◆ **Data to process**:
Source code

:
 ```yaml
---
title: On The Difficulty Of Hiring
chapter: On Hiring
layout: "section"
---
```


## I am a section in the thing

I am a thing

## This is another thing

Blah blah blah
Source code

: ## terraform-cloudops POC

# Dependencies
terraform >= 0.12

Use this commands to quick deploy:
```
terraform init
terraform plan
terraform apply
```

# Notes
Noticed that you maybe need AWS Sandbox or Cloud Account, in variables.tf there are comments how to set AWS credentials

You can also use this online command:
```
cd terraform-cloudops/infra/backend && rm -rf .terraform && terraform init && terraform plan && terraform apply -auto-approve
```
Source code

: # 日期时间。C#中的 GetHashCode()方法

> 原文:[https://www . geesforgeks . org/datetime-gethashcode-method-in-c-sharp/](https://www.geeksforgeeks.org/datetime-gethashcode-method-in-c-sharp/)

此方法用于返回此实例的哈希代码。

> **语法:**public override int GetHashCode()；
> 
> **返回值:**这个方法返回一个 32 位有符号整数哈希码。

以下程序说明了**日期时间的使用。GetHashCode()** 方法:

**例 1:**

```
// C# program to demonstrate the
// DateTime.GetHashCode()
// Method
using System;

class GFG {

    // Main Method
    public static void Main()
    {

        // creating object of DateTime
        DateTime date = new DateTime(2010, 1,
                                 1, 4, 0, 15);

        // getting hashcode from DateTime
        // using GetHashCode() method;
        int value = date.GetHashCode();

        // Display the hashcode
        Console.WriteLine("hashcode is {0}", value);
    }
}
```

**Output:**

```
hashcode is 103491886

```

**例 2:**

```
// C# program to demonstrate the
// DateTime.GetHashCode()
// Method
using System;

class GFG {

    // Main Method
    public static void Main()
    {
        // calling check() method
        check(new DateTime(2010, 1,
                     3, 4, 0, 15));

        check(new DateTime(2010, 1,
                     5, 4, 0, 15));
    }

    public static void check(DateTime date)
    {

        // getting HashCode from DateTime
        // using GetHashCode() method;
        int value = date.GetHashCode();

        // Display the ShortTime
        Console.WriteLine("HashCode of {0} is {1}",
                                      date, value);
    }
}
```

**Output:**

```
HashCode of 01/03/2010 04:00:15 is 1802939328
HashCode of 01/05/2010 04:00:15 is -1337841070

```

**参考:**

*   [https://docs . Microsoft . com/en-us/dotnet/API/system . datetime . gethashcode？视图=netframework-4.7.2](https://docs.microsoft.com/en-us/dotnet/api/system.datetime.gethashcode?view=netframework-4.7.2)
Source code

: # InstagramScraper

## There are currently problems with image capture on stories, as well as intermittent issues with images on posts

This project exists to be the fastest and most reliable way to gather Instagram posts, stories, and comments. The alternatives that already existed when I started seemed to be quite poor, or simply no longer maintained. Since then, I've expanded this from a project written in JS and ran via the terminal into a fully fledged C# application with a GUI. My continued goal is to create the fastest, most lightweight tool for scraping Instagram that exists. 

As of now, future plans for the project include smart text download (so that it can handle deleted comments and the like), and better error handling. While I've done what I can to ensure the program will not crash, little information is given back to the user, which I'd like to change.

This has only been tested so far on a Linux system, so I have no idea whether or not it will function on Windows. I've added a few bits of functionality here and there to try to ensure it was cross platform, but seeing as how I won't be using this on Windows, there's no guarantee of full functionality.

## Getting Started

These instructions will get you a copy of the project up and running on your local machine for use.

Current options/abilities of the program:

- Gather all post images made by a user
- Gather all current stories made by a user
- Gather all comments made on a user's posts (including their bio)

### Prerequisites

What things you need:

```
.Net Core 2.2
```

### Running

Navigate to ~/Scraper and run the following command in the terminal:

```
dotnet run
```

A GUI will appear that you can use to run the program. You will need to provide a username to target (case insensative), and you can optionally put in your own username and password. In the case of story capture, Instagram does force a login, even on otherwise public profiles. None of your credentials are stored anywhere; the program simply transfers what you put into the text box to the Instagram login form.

◆ **Instructions for the task**: From the first line to the last, please write out the entries exactly.

◆ **Answer for the task**:
Source code

:
 ```yaml
---
title: On The Difficulty Of Hiring
chapter: On Hiring
layout: "section"
---
```


## I am a section in the thing

I am a thing

## This is another thing

Blah blah blah
Source code

: ## terraform-cloudops POC

# Dependencies
terraform >= 0.12

Use this commands to quick deploy:
```
terraform init
terraform plan
terraform apply
```

# Notes
Noticed that you maybe need AWS Sandbox or Cloud Account, in variables.tf there are comments how to set AWS credentials

You can also use this online command:
```
cd terraform-cloudops/infra/backend && rm -rf .terraform && terraform init && terraform plan && terraform apply -auto-approve
```
Source code

: # 日期时间。C#中的 GetHashCode()方法

> 原文:[https://www . geesforgeks . org/datetime-gethashcode-method-in-c-sharp/](https://www.geeksforgeeks.org/datetime-gethashcode-method-in-c-sharp/)

此方法用于返回此实例的哈希代码。

> **语法:**public override int GetHashCode()；
> 
> **返回值:**这个方法返回一个 32 位有符号整数哈希码。

以下程序说明了**日期时间的使用。GetHashCode()** 方法:

**例 1:**

```
// C# program to demonstrate the
// DateTime.GetHashCode()
// Method
using System;

class GFG {

    // Main Method
    public static void Main()
    {

        // creating object of DateTime
        DateTime date = new DateTime(2010, 1,
                                 1, 4, 0, 15);

        // getting hashcode from DateTime
        // using GetHashCode() method;
        int value = date.GetHashCode();

        // Display the hashcode
        Console.WriteLine("hashcode is {0}", value);
    }
}
```

**Output:**

```
hashcode is 103491886

```

**例 2:**

```
// C# program to demonstrate the
// DateTime.GetHashCode()
// Method
using System;

class GFG {

    // Main Method
    public static void Main()
    {
        // calling check() method
        check(new DateTime(2010, 1,
                     3, 4, 0, 15));

        check(new DateTime(2010, 1,
                     5, 4, 0, 15));
    }

    public static void check(DateTime date)
    {

        // getting HashCode from DateTime
        // using GetHashCode() method;
        int value = date.GetHashCode();

        // Display the ShortTime
        Console.WriteLine("HashCode of {0} is {1}",
                                      date, value);
    }
}
```

**Output:**

```
HashCode of 01/03/2010 04:00:15 is 1802939328
HashCode of 01/05/2010 04:00:15 is -1337841070

```

**参考:**

*   [https://docs . Microsoft . com/en-us/dotnet/API/system . datetime . gethashcode？视图=netframework-4.7.2](https://docs.microsoft.com/en-us/dotnet/api/system.datetime.gethashcode?view=netframework-4.7.2)
Source code

: # InstagramScraper

## There are currently problems with image capture on stories, as well as intermittent issues with images on posts

This project exists to be the fastest and most reliable way to gather Instagram posts, stories, and comments. The alternatives that already existed when I started seemed to be quite poor, or simply no longer maintained. Since then, I've expanded this from a project written in JS and ran via the terminal into a fully fledged C# application with a GUI. My continued goal is to create the fastest, most lightweight tool for scraping Instagram that exists. 

As of now, future plans for the project include smart text download (so that it can handle deleted comments and the like), and better error handling. While I've done what I can to ensure the program will not crash, little information is given back to the user, which I'd like to change.

This has only been tested so far on a Linux system, so I have no idea whether or not it will function on Windows. I've added a few bits of functionality here and there to try to ensure it was cross platform, but seeing as how I won't be using this on Windows, there's no guarantee of full functionality.

## Getting Started

These instructions will get you a copy of the project up and running on your local machine for use.

Current options/abilities of the program:

- Gather all post images made by a user
- Gather all current stories made by a user
- Gather all comments made on a user's posts (including their bio)

### Prerequisites

What things you need:

```
.Net Core 2.2
```

### Running

Navigate to ~/Scraper and run the following command in the terminal:

```
dotnet run
```

A GUI will appear that you can use to run the program. You will need to provide a username to target (case insensative), and you can optionally put in your own username and password. In the case of story capture, Instagram does force a login, even on otherwise public profiles. None of your credentials are stored anywhere; the program simply transfers what you put into the text box to the Instagram login form.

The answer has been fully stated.